Collected data
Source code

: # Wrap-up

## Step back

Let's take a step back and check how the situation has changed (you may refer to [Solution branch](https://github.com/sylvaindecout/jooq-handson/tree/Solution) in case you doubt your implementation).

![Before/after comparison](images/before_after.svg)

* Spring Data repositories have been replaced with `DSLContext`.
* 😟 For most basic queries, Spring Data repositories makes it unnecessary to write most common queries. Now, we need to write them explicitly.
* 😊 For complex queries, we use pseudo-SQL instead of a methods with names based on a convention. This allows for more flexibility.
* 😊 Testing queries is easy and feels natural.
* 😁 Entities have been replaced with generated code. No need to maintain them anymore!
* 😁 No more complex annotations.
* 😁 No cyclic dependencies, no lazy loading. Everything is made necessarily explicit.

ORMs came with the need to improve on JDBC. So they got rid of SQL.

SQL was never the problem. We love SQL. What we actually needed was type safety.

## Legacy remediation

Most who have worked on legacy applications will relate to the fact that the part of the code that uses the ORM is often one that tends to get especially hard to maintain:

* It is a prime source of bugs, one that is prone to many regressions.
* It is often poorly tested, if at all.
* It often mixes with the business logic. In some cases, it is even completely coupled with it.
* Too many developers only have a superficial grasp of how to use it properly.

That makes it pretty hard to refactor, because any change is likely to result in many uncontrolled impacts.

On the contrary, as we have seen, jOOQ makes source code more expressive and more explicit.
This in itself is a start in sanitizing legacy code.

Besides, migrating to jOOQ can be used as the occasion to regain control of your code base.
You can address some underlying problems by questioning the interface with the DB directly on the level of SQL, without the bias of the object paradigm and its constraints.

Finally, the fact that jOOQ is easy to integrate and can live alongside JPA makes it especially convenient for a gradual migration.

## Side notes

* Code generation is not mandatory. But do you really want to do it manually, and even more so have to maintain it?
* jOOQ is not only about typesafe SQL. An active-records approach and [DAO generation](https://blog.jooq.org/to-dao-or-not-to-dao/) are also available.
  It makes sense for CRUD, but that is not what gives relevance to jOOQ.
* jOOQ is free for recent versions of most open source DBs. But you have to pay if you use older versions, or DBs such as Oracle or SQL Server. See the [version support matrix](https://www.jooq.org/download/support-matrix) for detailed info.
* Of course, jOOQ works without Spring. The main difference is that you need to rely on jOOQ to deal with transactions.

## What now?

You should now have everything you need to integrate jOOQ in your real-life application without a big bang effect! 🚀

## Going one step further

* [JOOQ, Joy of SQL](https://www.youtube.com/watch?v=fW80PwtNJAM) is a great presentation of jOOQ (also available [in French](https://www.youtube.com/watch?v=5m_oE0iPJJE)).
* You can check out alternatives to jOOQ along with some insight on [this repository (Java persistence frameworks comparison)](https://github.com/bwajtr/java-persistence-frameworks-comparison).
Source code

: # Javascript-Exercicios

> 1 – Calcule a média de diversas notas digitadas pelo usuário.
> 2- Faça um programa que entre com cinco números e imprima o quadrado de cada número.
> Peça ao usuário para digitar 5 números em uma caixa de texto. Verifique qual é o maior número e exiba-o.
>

> Task details: Reproduce every line above that contains the string "them".

> Exercise solution:
* 😟 For most basic queries, Spring Data repositories makes it unnecessary to write most common queries. Now, we need to write them explicitly.
* 😁 Entities have been replaced with generated code. No need to maintain them anymore!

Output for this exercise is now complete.